The race for tailored medical AI models is heating up. Google and DeepMind have just released a new paper describing Med-Gemini, a group of advanced AI models targeting healthcare applications. Authors claim that Med-Gemini is outperforming competing models such as GPT-4 of OpenAI. However, the latter is not lagging behind in the medical arena, recently expanding its collaboration with Moderna, a large pharmaceutical company.

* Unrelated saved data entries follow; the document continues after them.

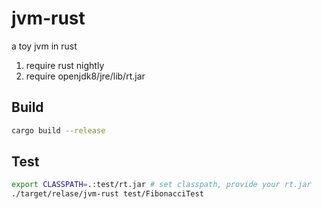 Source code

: # jvm-rust
a toy jvm in rust

1. require rust nightly
2. require openjdk8/jre/lib/rt.jar

## Build

```sh
cargo build --release
```

## Test

```sh
export CLASSPATH=.:test/rt.jar # set classpath, provide your rt.jar
./target/relase/jvm-rust test/FibonacciTest
```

Med-Gemini’s striking leap forward, if validated in real-world settings, is its ability to capture context and temporality; a known pitfall in existing health-related AI models. It’s true, we, physicians, are notorious for our abbreviations and lack of uniformity in documentation. Nonetheless, the true challenge in training medical algorithms is not the textual complexity – but rather the contextual one.
A simple example to that is one any parent to a toddler knows well: having to visit a pediatrician for your youngster’s fever and rash. The doctor will always ask: what came first – was it the fever or the rash? Did it spread from the head down or the legs up? These simple characteristics can differentiate a mild and self-limiting diseases, like Roseola, from a potentially life threatening one, as meningococcal meningitis. These seemingly straightforward questions, with their multidimensionality and time-series characteristics, can throw an AI model completely off with the slightest inaccuracy.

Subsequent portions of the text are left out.